> _DATA RECORDS_
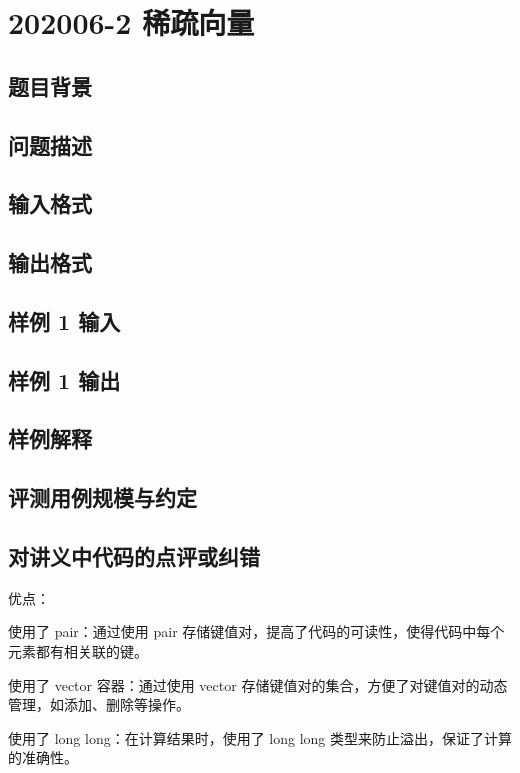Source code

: \section{202006-2 稀疏向量}

\subsection{题目背景}

\subsection{问题描述}

\subsection{输入格式}

\subsection{输出格式}

\subsection{样例 1 输入}

\subsection{样例 1 输出}

\subsection{样例解释}

\subsection{评测用例规模与约定}

\subsection{对讲义中代码的点评或纠错}
 
优点：

使用了 pair：通过使用 pair 存储键值对，提高了代码的可读性，使得代码中每个元素都有相关联的键。

使用了 vector 容器：通过使用 vector 存储键值对的集合，方便了对键值对的动态管理，如添加、删除等操作。

使用了 long long：在计算结果时，使用了 long long 类型来防止溢出，保证了计算的准确性。

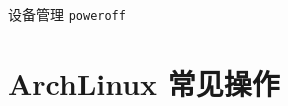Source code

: \documentclass{ctexart}
\begin{document}
\begin{mybox}{设备管理}
    \texttt{poweroff}
\end{mybox}

\clearpage
\section{ArchLinux 常见操作}






\end{document}

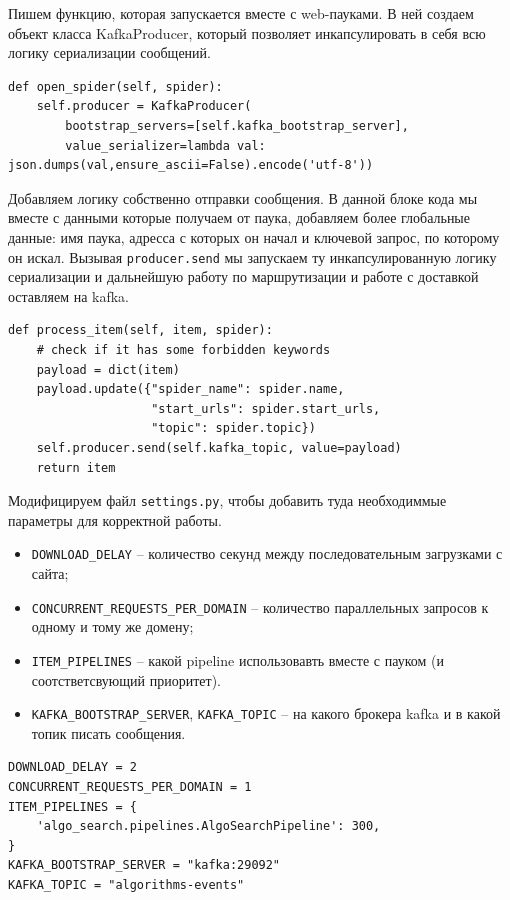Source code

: Пишем функцию, которая запускается вместе с web-пауками. В ней создаем объект
класса KafkaProducer, который позволяет инкапсулировать в себя всю логику
сериализации сообщений.
\begin{verbatim}
def open_spider(self, spider):
    self.producer = KafkaProducer(
        bootstrap_servers=[self.kafka_bootstrap_server],
        value_serializer=lambda val: json.dumps(val,ensure_ascii=False).encode('utf-8'))
\end{verbatim}

Добавляем логику собственно отправки сообщения. В данной блоке кода мы вместе с
данными которые получаем от паука, добавляем более глобальные данные: имя паука,
адресса с которых он начал и ключевой запрос, по которому он искал. Вызывая
\verb|producer.send| мы запускаем ту инкапсулированную логику сериализации и
дальнейшую работу по маршрутизации и работе с доставкой оставляем на kafka.
\begin{verbatim}
def process_item(self, item, spider):
    # check if it has some forbidden keywords
    payload = dict(item)
    payload.update({"spider_name": spider.name,
                    "start_urls": spider.start_urls,
                    "topic": spider.topic})
    self.producer.send(self.kafka_topic, value=payload)
    return item
\end{verbatim}

Модифицируем файл \verb|settings.py|, чтобы добавить туда необходиммые параметры
для корректной работы.
\begin{itemize}
    \item \verb|DOWNLOAD_DELAY| -- количество секунд между последовательным загрузками с сайта;
    \item \verb|CONCURRENT_REQUESTS_PER_DOMAIN| -- количество параллельных
        запросов к одному и тому же домену;
    \item \verb|ITEM_PIPELINES| -- какой pipeline использовавть вместе с пауком
        (и соотстветсвующий приоритет).
    \item \verb|KAFKA_BOOTSTRAP_SERVER|, \verb|KAFKA_TOPIC| -- на какого брокера
        kafka и в какой топик писать сообщения.
\end{itemize}
\begin{verbatim}
DOWNLOAD_DELAY = 2
CONCURRENT_REQUESTS_PER_DOMAIN = 1
ITEM_PIPELINES = {
    'algo_search.pipelines.AlgoSearchPipeline': 300,
}
KAFKA_BOOTSTRAP_SERVER = "kafka:29092"
KAFKA_TOPIC = "algorithms-events"
\end{verbatim}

> _PROBLEM TO SOLVE_
Reproducing the whole listing above is not the task. Copy exactly only the lines from the one with "payload = dict(item)" to the one with "(и соотстветсвующий приоритет).", both kept.

> _WRITTEN REPLY_
    payload = dict(item)
    payload.update({"spider_name": spider.name,
                    "start_urls": spider.start_urls,
                    "topic": spider.topic})
    self.producer.send(self.kafka_topic, value=payload)
    return item
\end{verbatim}

Модифицируем файл \verb|settings.py|, чтобы добавить туда необходиммые параметры
для корректной работы.
\begin{itemize}
    \item \verb|DOWNLOAD_DELAY| -- количество секунд между последовательным загрузками с сайта;
    \item \verb|CONCURRENT_REQUESTS_PER_DOMAIN| -- количество параллельных
        запросов к одному и тому же домену;
    \item \verb|ITEM_PIPELINES| -- какой pipeline использовавть вместе с пауком
        (и соотстветсвующий приоритет).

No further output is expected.